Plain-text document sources
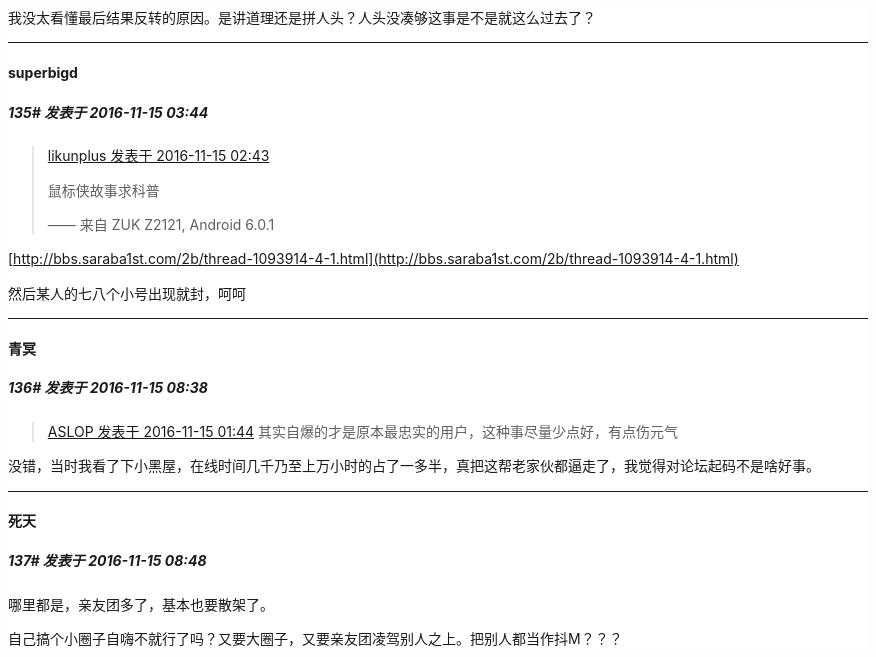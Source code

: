 我没太看懂最后结果反转的原因。是讲道理还是拼人头？人头没凑够这事是不是就这么过去了？







-----

####  superbigd  
##### 135#       发表于 2016-11-15 03:44



<blockquote><a href="httphttps://bbs.saraba1st.com/2b/forum.php?mod=redirect&amp;goto=findpost&amp;pid=34181158&amp;ptid=1347317" target="_blank">likunplus 发表于 2016-11-15 02:43</a>

鼠标侠故事求科普


—— 来自 ZUK Z2121, Android 6.0.1</blockquote>
[http://bbs.saraba1st.com/2b/thread-1093914-4-1.html](http://bbs.saraba1st.com/2b/thread-1093914-4-1.html)


然后某人的七八个小号出现就封，呵呵







-----

####  青冥  
##### 136#       发表于 2016-11-15 08:38



<blockquote><a href="httphttps://bbs.saraba1st.com/2b/forum.php?mod=redirect&amp;amp;goto=findpost&amp;amp;pid=34181031&amp;amp;ptid=1347317" target="_blank">ASLOP 发表于 2016-11-15 01:44</a>
其实自爆的才是原本最忠实的用户，这种事尽量少点好，有点伤元气</blockquote>
没错，当时我看了下小黑屋，在线时间几千乃至上万小时的占了一多半，真把这帮老家伙都逼走了，我觉得对论坛起码不是啥好事。







-----

####  死天  
##### 137#       发表于 2016-11-15 08:48




哪里都是，亲友团多了，基本也要散架了。


自己搞个小圈子自嗨不就行了吗？又要大圈子，又要亲友团凌驾别人之上。把别人都当作抖M？？？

_Instructions to follow:_
Now copy each line of the entries that mentions "findpost".

_Problem solution:_
<blockquote><a href="httphttps://bbs.saraba1st.com/2b/forum.php?mod=redirect&amp;goto=findpost&amp;pid=34181158&amp;ptid=1347317" target="_blank">likunplus 发表于 2016-11-15 02:43</a>
<blockquote><a href="httphttps://bbs.saraba1st.com/2b/forum.php?mod=redirect&amp;amp;goto=findpost&amp;amp;pid=34181031&amp;amp;ptid=1347317" target="_blank">ASLOP 发表于 2016-11-15 01:44</a>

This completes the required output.